▶ _Description of the task_: What are the lines from the top of the entries below through the line containing "This plugin creates"? Return them exactly, both ends included, without the pictures.

BEGIN Data supplied

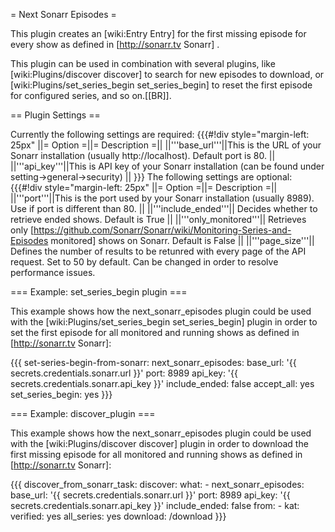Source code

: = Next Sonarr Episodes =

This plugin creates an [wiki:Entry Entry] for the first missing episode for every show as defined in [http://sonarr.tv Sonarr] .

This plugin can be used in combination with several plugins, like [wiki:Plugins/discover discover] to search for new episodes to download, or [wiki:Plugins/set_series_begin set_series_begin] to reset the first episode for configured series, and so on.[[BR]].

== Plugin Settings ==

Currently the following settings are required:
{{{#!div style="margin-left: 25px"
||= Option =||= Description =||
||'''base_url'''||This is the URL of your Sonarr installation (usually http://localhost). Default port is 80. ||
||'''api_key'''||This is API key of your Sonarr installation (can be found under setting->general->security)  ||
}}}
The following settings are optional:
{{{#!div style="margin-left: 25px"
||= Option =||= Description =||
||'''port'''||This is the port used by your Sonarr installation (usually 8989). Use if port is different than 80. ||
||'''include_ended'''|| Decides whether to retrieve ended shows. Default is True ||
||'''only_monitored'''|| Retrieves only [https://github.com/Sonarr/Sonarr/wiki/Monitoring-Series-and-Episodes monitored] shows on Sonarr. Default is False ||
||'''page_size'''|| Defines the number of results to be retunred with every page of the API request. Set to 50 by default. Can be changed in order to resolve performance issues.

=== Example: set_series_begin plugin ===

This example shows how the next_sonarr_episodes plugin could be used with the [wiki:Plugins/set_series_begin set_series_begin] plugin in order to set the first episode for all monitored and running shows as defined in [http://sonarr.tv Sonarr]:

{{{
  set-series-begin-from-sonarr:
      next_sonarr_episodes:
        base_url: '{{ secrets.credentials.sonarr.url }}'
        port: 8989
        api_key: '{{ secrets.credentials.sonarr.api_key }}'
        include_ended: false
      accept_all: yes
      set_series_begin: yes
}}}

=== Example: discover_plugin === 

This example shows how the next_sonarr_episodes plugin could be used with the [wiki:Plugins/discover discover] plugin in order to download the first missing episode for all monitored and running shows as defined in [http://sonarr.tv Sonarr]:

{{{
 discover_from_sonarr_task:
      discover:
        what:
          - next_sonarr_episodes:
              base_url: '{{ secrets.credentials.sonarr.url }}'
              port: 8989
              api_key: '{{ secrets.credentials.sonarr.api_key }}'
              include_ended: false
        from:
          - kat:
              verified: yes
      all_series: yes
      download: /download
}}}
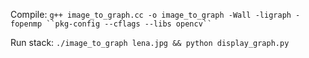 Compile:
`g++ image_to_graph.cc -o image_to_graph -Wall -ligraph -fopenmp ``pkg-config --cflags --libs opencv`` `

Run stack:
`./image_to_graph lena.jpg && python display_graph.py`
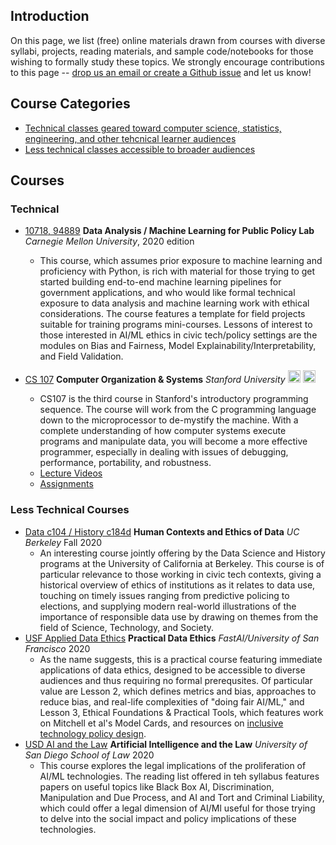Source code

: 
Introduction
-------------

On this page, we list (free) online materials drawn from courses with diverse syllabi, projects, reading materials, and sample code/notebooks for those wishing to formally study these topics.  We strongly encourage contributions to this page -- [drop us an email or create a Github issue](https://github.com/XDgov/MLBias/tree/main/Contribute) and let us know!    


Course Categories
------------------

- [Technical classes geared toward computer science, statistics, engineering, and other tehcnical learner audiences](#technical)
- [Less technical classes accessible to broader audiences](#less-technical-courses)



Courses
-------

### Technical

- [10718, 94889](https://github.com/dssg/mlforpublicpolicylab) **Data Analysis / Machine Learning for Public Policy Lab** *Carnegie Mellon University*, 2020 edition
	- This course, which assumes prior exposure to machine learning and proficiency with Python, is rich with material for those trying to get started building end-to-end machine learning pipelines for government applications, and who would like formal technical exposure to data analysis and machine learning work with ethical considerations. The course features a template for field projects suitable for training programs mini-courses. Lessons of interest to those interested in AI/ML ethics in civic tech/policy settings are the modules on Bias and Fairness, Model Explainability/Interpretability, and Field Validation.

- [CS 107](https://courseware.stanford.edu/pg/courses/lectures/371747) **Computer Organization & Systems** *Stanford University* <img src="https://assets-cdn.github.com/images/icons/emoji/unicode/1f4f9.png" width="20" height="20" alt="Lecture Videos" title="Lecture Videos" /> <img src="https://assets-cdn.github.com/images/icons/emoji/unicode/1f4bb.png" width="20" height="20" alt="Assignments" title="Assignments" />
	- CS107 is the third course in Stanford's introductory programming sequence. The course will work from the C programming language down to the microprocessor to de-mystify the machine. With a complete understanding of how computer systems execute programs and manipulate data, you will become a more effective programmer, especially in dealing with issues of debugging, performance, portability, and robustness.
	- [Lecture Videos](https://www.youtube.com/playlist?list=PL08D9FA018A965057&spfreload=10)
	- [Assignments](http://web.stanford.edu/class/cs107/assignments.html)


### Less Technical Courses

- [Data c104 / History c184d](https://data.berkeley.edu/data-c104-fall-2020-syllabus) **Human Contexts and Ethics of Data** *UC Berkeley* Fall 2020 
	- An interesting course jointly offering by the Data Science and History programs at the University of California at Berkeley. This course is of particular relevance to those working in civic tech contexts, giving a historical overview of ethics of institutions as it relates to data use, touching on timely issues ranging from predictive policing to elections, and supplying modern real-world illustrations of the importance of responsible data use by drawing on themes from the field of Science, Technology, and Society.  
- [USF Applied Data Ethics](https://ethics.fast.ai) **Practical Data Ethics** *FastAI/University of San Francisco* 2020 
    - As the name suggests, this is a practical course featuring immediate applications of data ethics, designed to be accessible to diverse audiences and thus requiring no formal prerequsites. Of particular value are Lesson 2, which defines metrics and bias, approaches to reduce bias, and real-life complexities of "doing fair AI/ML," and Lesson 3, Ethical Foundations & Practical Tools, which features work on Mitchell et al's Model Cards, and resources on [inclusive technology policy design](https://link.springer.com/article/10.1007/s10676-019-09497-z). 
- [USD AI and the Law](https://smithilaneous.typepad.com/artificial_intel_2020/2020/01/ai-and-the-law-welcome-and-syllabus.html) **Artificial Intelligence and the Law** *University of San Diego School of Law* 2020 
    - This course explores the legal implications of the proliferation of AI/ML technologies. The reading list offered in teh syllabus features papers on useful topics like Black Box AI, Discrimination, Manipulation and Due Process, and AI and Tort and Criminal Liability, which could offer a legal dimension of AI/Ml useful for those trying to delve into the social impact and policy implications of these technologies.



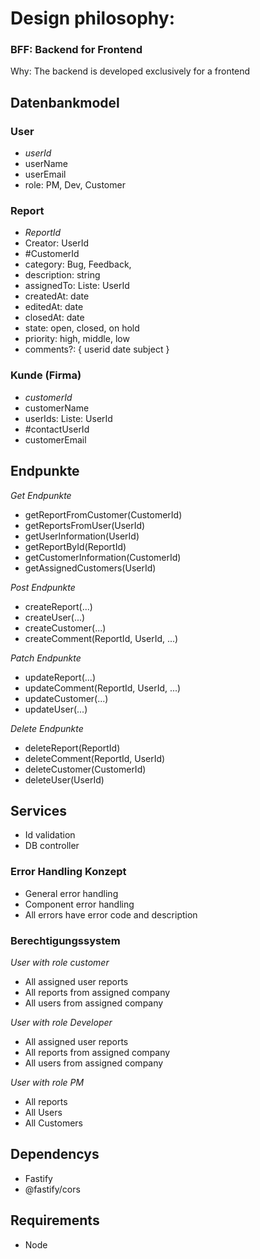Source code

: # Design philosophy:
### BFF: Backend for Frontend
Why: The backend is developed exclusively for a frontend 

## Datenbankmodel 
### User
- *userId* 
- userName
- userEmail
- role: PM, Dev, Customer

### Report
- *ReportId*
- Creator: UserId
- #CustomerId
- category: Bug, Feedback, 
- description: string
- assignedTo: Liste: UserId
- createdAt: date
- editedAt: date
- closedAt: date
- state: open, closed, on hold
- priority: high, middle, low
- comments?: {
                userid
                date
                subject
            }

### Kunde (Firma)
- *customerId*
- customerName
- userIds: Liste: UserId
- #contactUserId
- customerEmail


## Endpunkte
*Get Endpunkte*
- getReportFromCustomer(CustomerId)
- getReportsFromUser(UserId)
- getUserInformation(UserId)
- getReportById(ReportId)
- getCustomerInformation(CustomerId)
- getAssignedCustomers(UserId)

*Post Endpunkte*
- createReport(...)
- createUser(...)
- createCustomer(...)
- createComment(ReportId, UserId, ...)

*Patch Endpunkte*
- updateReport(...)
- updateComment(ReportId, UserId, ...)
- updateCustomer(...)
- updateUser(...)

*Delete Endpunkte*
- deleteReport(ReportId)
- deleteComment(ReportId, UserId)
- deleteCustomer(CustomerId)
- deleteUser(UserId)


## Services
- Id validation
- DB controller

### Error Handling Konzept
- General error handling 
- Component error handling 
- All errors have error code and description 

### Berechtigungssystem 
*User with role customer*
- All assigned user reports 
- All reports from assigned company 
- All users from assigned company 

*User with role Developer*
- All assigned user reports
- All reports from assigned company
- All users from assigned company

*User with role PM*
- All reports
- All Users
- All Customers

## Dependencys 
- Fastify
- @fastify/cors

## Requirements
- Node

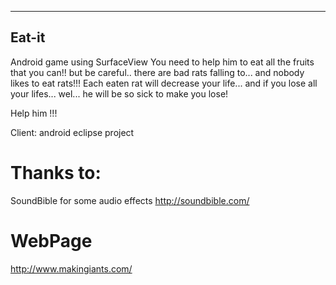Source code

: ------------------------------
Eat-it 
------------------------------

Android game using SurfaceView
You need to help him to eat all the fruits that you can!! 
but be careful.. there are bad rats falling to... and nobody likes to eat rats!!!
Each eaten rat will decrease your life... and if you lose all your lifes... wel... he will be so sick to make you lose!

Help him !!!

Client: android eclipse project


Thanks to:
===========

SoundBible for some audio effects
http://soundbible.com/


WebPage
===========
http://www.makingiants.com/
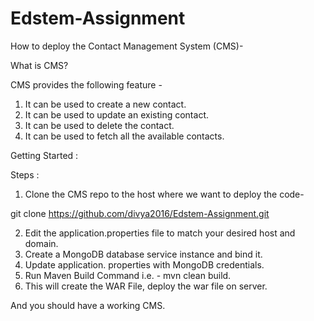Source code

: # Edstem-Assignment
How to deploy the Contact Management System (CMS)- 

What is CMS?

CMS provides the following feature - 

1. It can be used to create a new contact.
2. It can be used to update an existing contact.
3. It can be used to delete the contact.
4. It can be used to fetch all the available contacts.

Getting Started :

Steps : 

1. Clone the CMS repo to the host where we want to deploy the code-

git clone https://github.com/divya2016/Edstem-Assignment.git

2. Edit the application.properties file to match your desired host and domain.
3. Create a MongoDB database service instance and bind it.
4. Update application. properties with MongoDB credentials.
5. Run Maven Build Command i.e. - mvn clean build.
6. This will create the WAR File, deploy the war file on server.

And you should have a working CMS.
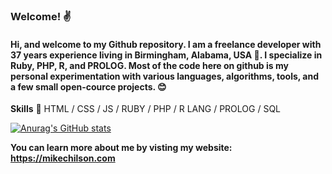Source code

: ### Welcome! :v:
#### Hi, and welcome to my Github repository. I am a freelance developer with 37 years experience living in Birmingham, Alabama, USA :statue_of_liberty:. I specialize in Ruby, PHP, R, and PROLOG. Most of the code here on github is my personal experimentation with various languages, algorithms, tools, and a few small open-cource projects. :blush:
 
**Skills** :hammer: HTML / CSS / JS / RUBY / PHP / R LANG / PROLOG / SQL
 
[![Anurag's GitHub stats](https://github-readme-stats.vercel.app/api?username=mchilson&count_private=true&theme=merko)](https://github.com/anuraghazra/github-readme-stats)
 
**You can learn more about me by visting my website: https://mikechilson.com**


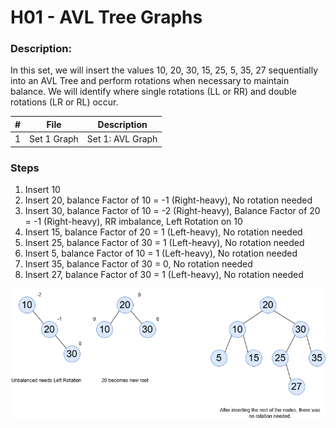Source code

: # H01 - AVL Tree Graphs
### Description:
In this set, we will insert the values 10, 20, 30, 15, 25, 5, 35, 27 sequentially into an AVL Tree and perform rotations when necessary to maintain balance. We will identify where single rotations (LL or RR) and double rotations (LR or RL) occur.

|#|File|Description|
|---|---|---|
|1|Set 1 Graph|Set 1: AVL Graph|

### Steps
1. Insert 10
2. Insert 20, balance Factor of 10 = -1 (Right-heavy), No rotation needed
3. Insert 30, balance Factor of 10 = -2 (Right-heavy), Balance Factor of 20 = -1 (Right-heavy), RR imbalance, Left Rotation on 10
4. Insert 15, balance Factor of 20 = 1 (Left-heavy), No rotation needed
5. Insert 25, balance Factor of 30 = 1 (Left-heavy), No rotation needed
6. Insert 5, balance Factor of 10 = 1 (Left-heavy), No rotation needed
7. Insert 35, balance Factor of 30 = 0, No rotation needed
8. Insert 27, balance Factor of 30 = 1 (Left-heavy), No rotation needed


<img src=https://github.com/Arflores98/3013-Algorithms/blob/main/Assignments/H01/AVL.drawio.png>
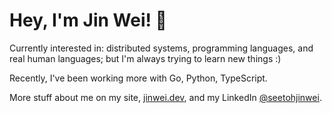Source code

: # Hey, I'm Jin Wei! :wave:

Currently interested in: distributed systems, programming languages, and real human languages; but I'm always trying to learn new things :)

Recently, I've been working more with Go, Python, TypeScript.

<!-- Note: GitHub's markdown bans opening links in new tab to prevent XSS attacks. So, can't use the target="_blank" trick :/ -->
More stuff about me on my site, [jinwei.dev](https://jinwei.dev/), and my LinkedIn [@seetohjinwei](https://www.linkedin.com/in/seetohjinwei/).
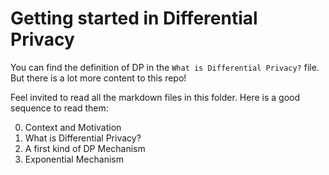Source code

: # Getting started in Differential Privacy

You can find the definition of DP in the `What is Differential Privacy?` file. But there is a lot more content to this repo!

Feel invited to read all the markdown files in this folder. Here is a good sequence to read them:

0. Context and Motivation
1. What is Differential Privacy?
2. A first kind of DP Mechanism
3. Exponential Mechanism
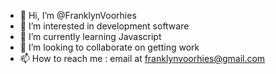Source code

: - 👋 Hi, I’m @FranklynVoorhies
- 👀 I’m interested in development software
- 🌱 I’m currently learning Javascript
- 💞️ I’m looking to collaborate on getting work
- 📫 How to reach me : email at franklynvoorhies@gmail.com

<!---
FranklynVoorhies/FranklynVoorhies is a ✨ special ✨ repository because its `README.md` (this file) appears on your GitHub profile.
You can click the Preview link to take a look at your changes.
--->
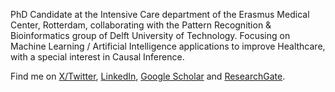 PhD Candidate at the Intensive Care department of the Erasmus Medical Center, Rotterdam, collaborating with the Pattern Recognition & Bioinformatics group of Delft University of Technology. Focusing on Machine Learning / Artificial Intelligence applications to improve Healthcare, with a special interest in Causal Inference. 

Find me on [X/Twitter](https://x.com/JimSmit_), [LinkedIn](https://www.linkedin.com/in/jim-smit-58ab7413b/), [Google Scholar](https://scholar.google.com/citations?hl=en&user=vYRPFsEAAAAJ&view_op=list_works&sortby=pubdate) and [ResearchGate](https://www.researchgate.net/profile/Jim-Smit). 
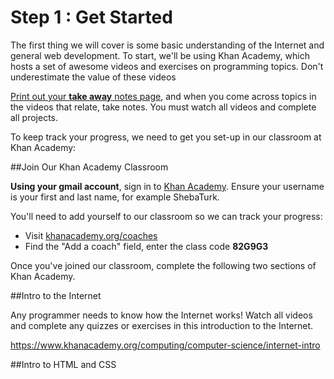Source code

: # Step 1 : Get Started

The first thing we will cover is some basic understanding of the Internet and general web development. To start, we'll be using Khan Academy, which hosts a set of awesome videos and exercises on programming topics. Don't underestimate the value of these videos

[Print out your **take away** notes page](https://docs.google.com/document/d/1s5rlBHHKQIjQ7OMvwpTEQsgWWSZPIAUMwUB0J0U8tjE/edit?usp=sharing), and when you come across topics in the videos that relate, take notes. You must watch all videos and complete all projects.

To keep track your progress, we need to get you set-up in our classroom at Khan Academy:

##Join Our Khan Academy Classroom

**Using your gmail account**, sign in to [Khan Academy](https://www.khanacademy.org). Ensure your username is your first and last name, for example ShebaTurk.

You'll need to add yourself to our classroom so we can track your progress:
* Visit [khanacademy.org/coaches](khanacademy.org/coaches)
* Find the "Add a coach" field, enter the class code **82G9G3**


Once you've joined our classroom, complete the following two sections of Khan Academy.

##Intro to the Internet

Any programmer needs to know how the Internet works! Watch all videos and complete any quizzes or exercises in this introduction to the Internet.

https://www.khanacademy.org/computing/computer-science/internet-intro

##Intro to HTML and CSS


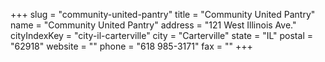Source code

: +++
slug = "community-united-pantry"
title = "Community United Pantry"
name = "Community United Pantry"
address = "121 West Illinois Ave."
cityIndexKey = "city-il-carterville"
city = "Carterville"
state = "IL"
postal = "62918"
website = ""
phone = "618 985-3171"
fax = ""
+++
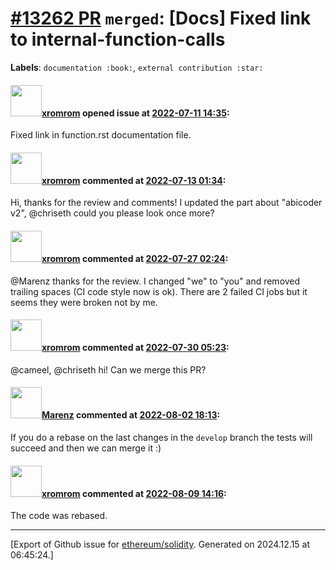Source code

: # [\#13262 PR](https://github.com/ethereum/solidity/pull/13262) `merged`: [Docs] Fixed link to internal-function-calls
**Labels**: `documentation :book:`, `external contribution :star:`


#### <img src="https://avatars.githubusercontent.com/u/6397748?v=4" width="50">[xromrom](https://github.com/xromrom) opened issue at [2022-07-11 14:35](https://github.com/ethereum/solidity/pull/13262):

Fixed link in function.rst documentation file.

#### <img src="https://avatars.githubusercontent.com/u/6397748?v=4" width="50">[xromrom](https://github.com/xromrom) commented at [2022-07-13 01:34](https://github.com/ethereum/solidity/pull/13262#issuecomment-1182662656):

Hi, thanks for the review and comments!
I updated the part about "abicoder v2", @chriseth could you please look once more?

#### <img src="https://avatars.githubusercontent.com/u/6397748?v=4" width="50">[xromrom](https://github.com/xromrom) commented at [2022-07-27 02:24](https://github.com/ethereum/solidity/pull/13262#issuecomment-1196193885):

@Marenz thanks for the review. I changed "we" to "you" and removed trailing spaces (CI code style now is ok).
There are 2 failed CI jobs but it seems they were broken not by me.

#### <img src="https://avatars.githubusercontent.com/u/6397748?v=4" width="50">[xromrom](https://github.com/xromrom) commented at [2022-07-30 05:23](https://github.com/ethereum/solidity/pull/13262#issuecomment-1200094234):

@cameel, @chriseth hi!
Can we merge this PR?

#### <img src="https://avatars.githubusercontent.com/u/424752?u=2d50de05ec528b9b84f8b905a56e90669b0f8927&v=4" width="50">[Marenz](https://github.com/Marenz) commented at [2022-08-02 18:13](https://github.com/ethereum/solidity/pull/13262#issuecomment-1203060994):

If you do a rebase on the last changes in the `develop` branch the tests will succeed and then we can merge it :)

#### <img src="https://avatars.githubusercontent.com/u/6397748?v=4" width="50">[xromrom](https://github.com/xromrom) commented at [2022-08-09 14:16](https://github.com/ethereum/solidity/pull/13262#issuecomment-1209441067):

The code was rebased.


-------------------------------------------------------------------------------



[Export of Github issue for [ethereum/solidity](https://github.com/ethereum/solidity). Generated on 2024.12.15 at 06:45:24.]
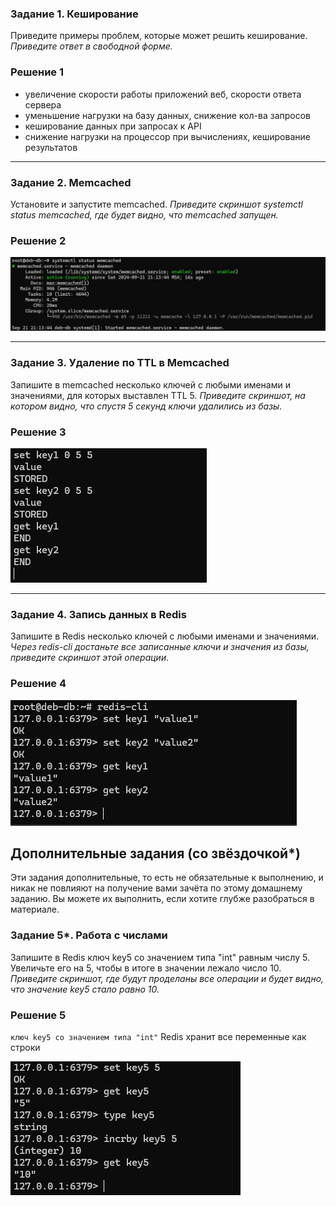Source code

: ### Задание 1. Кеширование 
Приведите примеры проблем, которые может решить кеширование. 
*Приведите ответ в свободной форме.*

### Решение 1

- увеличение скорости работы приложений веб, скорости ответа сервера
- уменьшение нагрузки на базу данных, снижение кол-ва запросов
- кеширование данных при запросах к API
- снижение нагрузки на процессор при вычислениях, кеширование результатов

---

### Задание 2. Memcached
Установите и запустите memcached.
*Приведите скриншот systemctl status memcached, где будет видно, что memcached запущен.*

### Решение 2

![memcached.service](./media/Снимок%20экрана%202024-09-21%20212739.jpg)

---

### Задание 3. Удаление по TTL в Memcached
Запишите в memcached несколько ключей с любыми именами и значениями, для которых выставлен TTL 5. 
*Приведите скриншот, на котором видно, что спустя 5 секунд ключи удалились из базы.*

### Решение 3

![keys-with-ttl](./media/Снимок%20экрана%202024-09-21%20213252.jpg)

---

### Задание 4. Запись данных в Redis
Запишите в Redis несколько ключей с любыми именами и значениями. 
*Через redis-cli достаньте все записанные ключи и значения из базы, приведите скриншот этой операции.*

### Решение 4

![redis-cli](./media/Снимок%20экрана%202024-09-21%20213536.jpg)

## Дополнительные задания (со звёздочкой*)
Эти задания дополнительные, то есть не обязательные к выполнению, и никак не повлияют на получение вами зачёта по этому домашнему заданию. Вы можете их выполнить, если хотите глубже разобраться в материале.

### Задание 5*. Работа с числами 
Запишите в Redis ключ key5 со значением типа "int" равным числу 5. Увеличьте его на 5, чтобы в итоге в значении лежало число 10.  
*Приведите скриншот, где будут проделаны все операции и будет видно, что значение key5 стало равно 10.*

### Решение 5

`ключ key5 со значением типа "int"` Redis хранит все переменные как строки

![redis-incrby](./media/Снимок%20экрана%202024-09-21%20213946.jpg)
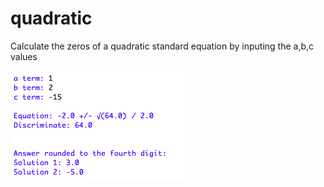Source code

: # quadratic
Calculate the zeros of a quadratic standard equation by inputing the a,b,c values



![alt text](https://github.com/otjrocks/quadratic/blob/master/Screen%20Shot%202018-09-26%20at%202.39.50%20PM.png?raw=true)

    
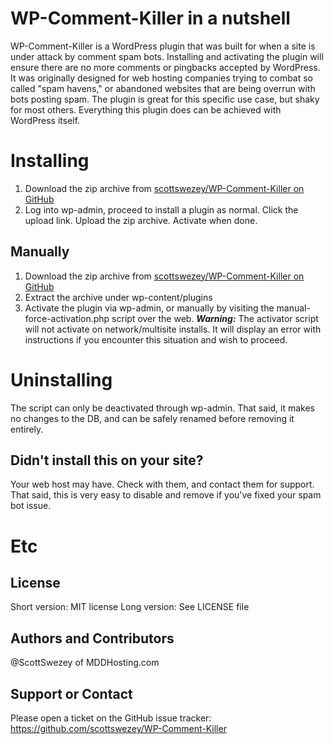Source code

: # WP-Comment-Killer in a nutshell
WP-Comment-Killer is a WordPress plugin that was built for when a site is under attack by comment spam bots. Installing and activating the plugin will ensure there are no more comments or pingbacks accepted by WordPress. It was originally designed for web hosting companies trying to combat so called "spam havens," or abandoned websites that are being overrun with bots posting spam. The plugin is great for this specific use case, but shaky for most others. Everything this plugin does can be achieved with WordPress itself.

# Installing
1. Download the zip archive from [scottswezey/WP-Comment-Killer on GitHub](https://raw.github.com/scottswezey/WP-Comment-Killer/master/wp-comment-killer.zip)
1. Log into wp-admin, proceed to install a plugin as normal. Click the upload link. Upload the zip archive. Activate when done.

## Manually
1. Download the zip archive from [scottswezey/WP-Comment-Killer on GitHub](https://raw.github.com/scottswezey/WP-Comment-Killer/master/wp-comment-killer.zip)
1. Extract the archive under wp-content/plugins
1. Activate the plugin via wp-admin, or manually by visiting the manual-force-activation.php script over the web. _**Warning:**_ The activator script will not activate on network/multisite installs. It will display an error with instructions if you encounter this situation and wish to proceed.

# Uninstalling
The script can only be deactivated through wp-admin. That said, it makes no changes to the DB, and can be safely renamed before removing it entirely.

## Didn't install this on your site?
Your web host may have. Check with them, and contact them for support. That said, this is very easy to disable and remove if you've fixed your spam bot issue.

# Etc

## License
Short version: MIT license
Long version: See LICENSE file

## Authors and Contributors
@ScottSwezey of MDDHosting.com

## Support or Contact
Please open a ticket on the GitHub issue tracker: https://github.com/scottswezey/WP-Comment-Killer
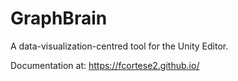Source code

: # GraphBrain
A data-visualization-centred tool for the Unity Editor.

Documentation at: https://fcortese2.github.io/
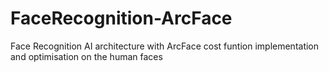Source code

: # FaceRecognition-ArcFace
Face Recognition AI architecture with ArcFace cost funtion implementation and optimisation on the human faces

END Data supplied

▶ _Solution to the exercise_:
Source code

: = Next Sonarr Episodes =

This plugin creates an [wiki:Entry Entry] for the first missing episode for every show as defined in [http://sonarr.tv Sonarr] .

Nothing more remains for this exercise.